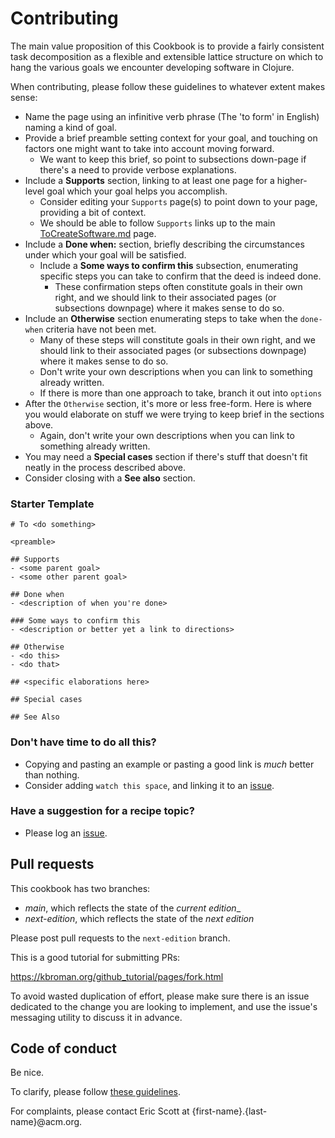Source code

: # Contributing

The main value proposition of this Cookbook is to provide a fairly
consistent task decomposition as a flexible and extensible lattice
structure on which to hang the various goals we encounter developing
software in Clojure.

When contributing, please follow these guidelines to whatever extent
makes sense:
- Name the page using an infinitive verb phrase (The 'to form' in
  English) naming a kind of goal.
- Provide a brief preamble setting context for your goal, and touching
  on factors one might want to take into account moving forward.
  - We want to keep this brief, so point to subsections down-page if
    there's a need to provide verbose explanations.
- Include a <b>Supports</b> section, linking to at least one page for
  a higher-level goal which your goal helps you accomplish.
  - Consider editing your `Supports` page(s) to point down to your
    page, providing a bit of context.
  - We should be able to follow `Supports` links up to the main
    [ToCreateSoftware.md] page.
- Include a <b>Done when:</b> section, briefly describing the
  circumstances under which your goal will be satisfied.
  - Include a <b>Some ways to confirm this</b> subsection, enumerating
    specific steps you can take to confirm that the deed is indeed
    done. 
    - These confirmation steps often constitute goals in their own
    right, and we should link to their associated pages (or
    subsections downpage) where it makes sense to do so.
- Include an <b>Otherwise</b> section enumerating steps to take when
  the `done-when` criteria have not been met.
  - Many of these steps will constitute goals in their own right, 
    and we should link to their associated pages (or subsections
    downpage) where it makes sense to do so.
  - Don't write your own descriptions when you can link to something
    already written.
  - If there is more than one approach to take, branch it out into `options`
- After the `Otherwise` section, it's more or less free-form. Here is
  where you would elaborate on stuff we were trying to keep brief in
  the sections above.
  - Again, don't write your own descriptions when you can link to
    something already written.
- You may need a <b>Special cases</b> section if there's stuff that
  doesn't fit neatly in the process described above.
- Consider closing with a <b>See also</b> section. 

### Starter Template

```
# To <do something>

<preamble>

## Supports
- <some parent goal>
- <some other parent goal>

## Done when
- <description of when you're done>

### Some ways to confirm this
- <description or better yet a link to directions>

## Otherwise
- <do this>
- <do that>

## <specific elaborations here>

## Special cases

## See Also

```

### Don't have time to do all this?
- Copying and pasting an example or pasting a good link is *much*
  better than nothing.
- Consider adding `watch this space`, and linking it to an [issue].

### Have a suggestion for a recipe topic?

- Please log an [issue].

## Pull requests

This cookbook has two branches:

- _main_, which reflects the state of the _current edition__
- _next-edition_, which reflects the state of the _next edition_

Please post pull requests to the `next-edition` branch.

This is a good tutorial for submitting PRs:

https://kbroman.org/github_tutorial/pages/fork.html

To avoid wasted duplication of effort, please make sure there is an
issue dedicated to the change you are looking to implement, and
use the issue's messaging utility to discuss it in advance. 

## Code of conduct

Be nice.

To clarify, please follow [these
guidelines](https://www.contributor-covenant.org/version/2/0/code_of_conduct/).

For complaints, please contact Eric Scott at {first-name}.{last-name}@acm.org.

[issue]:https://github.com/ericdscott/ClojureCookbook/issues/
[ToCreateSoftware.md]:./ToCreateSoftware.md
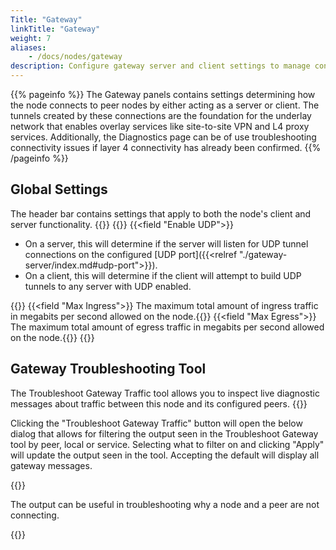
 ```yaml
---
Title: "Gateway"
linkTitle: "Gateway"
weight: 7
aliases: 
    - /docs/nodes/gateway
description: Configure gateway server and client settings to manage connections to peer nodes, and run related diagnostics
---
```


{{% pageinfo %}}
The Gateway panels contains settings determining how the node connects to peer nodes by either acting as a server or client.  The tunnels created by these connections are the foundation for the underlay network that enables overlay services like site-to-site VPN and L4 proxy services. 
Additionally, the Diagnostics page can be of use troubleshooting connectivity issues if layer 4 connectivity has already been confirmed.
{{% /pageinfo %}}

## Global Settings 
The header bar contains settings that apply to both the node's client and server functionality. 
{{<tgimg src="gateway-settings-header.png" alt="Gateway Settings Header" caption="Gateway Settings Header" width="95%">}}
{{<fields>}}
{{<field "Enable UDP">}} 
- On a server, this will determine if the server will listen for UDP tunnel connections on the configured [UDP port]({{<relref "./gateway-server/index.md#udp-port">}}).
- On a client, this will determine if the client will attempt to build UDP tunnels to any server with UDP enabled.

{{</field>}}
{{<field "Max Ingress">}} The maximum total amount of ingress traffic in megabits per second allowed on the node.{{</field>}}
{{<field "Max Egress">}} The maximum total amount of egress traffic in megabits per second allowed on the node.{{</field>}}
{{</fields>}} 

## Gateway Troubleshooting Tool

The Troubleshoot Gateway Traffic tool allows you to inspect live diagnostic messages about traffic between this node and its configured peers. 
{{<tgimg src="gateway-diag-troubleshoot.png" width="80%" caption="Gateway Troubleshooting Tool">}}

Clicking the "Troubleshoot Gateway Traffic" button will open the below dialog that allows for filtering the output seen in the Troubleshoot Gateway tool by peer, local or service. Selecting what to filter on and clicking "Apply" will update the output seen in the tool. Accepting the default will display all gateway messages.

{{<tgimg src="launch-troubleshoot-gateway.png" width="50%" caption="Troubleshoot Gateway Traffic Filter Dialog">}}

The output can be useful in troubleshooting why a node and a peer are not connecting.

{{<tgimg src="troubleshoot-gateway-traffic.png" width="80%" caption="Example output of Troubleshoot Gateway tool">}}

• • • • • • •

ACTIVITY
Make an exact copy of the data, leaving its pictures out.

ANSWER FOR THE TASK
Source code

: # Contributing

The main value proposition of this Cookbook is to provide a fairly
consistent task decomposition as a flexible and extensible lattice
structure on which to hang the various goals we encounter developing
software in Clojure.

When contributing, please follow these guidelines to whatever extent
makes sense:
- Name the page using an infinitive verb phrase (The 'to form' in
  English) naming a kind of goal.
- Provide a brief preamble setting context for your goal, and touching
  on factors one might want to take into account moving forward.
  - We want to keep this brief, so point to subsections down-page if
    there's a need to provide verbose explanations.
- Include a <b>Supports</b> section, linking to at least one page for
  a higher-level goal which your goal helps you accomplish.
  - Consider editing your `Supports` page(s) to point down to your
    page, providing a bit of context.
  - We should be able to follow `Supports` links up to the main
    [ToCreateSoftware.md] page.
- Include a <b>Done when:</b> section, briefly describing the
  circumstances under which your goal will be satisfied.
  - Include a <b>Some ways to confirm this</b> subsection, enumerating
    specific steps you can take to confirm that the deed is indeed
    done. 
    - These confirmation steps often constitute goals in their own
    right, and we should link to their associated pages (or
    subsections downpage) where it makes sense to do so.
- Include an <b>Otherwise</b> section enumerating steps to take when
  the `done-when` criteria have not been met.
  - Many of these steps will constitute goals in their own right, 
    and we should link to their associated pages (or subsections
    downpage) where it makes sense to do so.
  - Don't write your own descriptions when you can link to something
    already written.
  - If there is more than one approach to take, branch it out into `options`
- After the `Otherwise` section, it's more or less free-form. Here is
  where you would elaborate on stuff we were trying to keep brief in
  the sections above.
  - Again, don't write your own descriptions when you can link to
    something already written.
- You may need a <b>Special cases</b> section if there's stuff that
  doesn't fit neatly in the process described above.
- Consider closing with a <b>See also</b> section. 

### Starter Template

```
# To <do something>

<preamble>

## Supports
- <some parent goal>
- <some other parent goal>

## Done when
- <description of when you're done>

### Some ways to confirm this
- <description or better yet a link to directions>

## Otherwise
- <do this>
- <do that>

## <specific elaborations here>

## Special cases

## See Also

```

### Don't have time to do all this?
- Copying and pasting an example or pasting a good link is *much*
  better than nothing.
- Consider adding `watch this space`, and linking it to an [issue].

### Have a suggestion for a recipe topic?

- Please log an [issue].

## Pull requests

This cookbook has two branches:

- _main_, which reflects the state of the _current edition__
- _next-edition_, which reflects the state of the _next edition_

Please post pull requests to the `next-edition` branch.

This is a good tutorial for submitting PRs:

https://kbroman.org/github_tutorial/pages/fork.html

To avoid wasted duplication of effort, please make sure there is an
issue dedicated to the change you are looking to implement, and
use the issue's messaging utility to discuss it in advance. 

## Code of conduct

Be nice.

To clarify, please follow [these
guidelines](https://www.contributor-covenant.org/version/2/0/code_of_conduct/).

For complaints, please contact Eric Scott at {first-name}.{last-name}@acm.org.

[issue]:https://github.com/ericdscott/ClojureCookbook/issues/
[ToCreateSoftware.md]:./ToCreateSoftware.md
 ```yaml
---
Title: "Gateway"
linkTitle: "Gateway"
weight: 7
aliases: 
    - /docs/nodes/gateway
description: Configure gateway server and client settings to manage connections to peer nodes, and run related diagnostics
---
```


{{% pageinfo %}}
The Gateway panels contains settings determining how the node connects to peer nodes by either acting as a server or client.  The tunnels created by these connections are the foundation for the underlay network that enables overlay services like site-to-site VPN and L4 proxy services. 
Additionally, the Diagnostics page can be of use troubleshooting connectivity issues if layer 4 connectivity has already been confirmed.
{{% /pageinfo %}}

## Global Settings 
The header bar contains settings that apply to both the node's client and server functionality. 
{{<tgimg src="gateway-settings-header.png" alt="Gateway Settings Header" caption="Gateway Settings Header" width="95%">}}
{{<fields>}}
{{<field "Enable UDP">}} 
- On a server, this will determine if the server will listen for UDP tunnel connections on the configured [UDP port]({{<relref "./gateway-server/index.md#udp-port">}}).
- On a client, this will determine if the client will attempt to build UDP tunnels to any server with UDP enabled.

{{</field>}}
{{<field "Max Ingress">}} The maximum total amount of ingress traffic in megabits per second allowed on the node.{{</field>}}
{{<field "Max Egress">}} The maximum total amount of egress traffic in megabits per second allowed on the node.{{</field>}}
{{</fields>}} 

## Gateway Troubleshooting Tool

The Troubleshoot Gateway Traffic tool allows you to inspect live diagnostic messages about traffic between this node and its configured peers. 
{{<tgimg src="gateway-diag-troubleshoot.png" width="80%" caption="Gateway Troubleshooting Tool">}}

Clicking the "Troubleshoot Gateway Traffic" button will open the below dialog that allows for filtering the output seen in the Troubleshoot Gateway tool by peer, local or service. Selecting what to filter on and clicking "Apply" will update the output seen in the tool. Accepting the default will display all gateway messages.

{{<tgimg src="launch-troubleshoot-gateway.png" width="50%" caption="Troubleshoot Gateway Traffic Filter Dialog">}}

The output can be useful in troubleshooting why a node and a peer are not connecting.

{{<tgimg src="troubleshoot-gateway-traffic.png" width="80%" caption="Example output of Troubleshoot Gateway tool">}}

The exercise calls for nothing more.